## ABOUT THIS TASK
Within the listing below, please copy exactly the lines between the line holding "Read through this" and the line holding "Other people access", inclusive.

## MATERIAL SUPPLIED
-- Opening Marker --
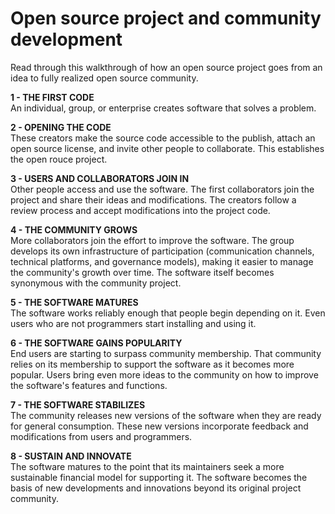 <!-- #region -->
# Open source project and community development

Read through this walkthrough of how an open source project goes from an idea to fully realized open source community.

**1 - THE FIRST CODE**<br/>
An individual, group, or enterprise creates software that solves a problem.

**2 - OPENING THE CODE**<br/>
These creators make the source code accessible to the publish, attach an open source license, and invite other people to collaborate. This establishes the open rouce project.

**3 - USERS AND COLLABORATORS JOIN IN**<br/>
Other people access and use the software. The first collaborators join the project and share their ideas and modifications. The creators follow a review process and accept modifications into the project code.

**4 - THE COMMUNITY GROWS**<br/>
More collaborators join the effort to improve the software. The group develops its own infrastructure of participation (communication channels, technical platforms, and governance models), making it easier to manage the community's growth over time. The software itself becomes synonymous with the community project.

**5 - THE SOFTWARE MATURES**<br/>
The software works reliably enough that people begin depending on it. Even users who are not programmers start installing and using it.

**6 - THE SOFTWARE GAINS POPULARITY**<br/>
End users are starting to surpass community membership. That community relies on its membership to support the software as it becomes more popular. Users bring even more ideas to the community on how to improve the software's features and functions.

**7 - THE SOFTWARE STABILIZES**<br/>
The community releases new versions of the software when they are ready for general consumption. These new versions incorporate feedback and modifications from users and programmers.

**8 - SUSTAIN AND INNOVATE**<br/>
The software matures to the point that its maintainers seek a more sustainable financial model for supporting it. The software becomes the basis of new developments and innovations beyond its original project community.

<br/>

<!-- #endregion -->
-- Closing Marker --
## WRITTEN SOLUTION
Read through this walkthrough of how an open source project goes from an idea to fully realized open source community.

**1 - THE FIRST CODE**<br/>
An individual, group, or enterprise creates software that solves a problem.

**2 - OPENING THE CODE**<br/>
These creators make the source code accessible to the publish, attach an open source license, and invite other people to collaborate. This establishes the open rouce project.

**3 - USERS AND COLLABORATORS JOIN IN**<br/>
Other people access and use the software. The first collaborators join the project and share their ideas and modifications. The creators follow a review process and accept modifications into the project code.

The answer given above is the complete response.